Charles McNutly of the Los Angeles Times wrote:

"The production isn't a train wreck but that it fails to live up to the hype. Pacino's performance seems like a rough draft, as though he's testing out ideas, daring himself to be bolder, trying to figure out a way to make it new."

Ben Brantley of the New York Times wrote:

"This production feels like a strange combination of comic shtick and existential weariness that moves slowly enough to keep you aware, at all times, of the hollowness of its characters' talk. Pacino is less than impressive, delivering his lines in a fretful, rambling singsong voice that sometimes gets stuck on a word like a phonograph needle." 

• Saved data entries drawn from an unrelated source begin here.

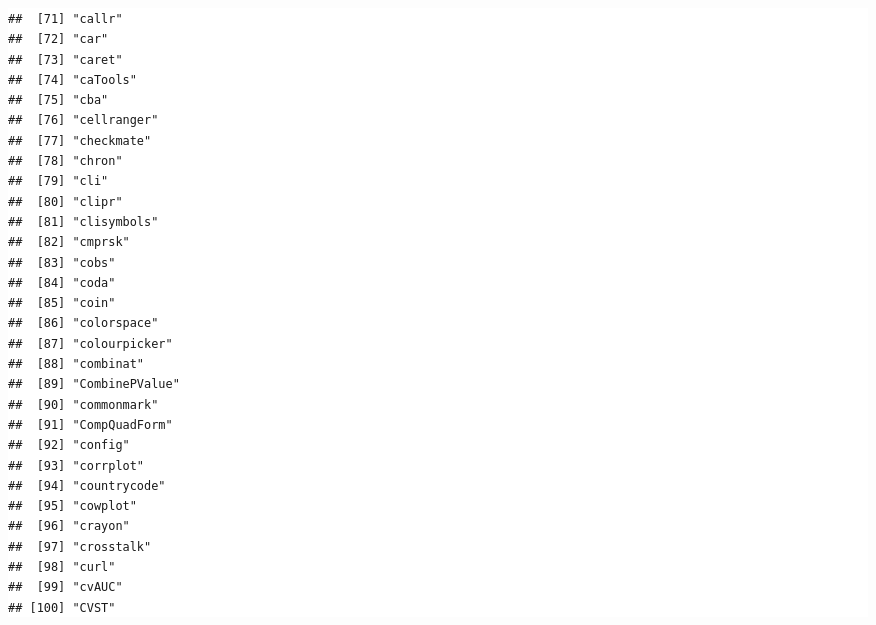     ##  [71] "callr"                            
    ##  [72] "car"                              
    ##  [73] "caret"                            
    ##  [74] "caTools"                          
    ##  [75] "cba"                              
    ##  [76] "cellranger"                       
    ##  [77] "checkmate"                        
    ##  [78] "chron"                            
    ##  [79] "cli"                              
    ##  [80] "clipr"                            
    ##  [81] "clisymbols"                       
    ##  [82] "cmprsk"                           
    ##  [83] "cobs"                             
    ##  [84] "coda"                             
    ##  [85] "coin"                             
    ##  [86] "colorspace"                       
    ##  [87] "colourpicker"                     
    ##  [88] "combinat"                         
    ##  [89] "CombinePValue"                    
    ##  [90] "commonmark"                       
    ##  [91] "CompQuadForm"                     
    ##  [92] "config"                           
    ##  [93] "corrplot"                         
    ##  [94] "countrycode"                      
    ##  [95] "cowplot"                          
    ##  [96] "crayon"                           
    ##  [97] "crosstalk"                        
    ##  [98] "curl"                             
    ##  [99] "cvAUC"                            
    ## [100] "CVST"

Marilyn  Stasio of Varitey wrote:

"Al Pacino may be pulling them in for David Mamet's 1984 Pulitzer Prize-winning ode to American con artistry, "Glengarry Glen Ross," but the guy who's blowing them away is Bobby Cannavale, a live wire in the role played by Pacino in the 1992 film version. Show's hefty $377 tab for prime ducats and the long-delayed opening provided much grist for the gossip mill. But despite production flaws, in this post-Recession era of mortgage foreclosures and crooked real estate deals, it's a treat to revisit the best American play ever written about merciless men and their predatory business practices."

Despite some detractors, Paicno did earn some praise from critics.

Bloomberg wrote:

"Al Pacino, as Shelly (The Machine) Levene, stands out as one of the best messengers of Mamet's gorgeous, vicious music. The play, it occurs to the writer, could be retitled "Death of a Fuckin' Salesman."

Mamet's "Glengarry Glen Ross," opened up at the Gerald Schoenfeld Theatre on Dec. 8 and the limited run for the show has been extended through January 20, 2013.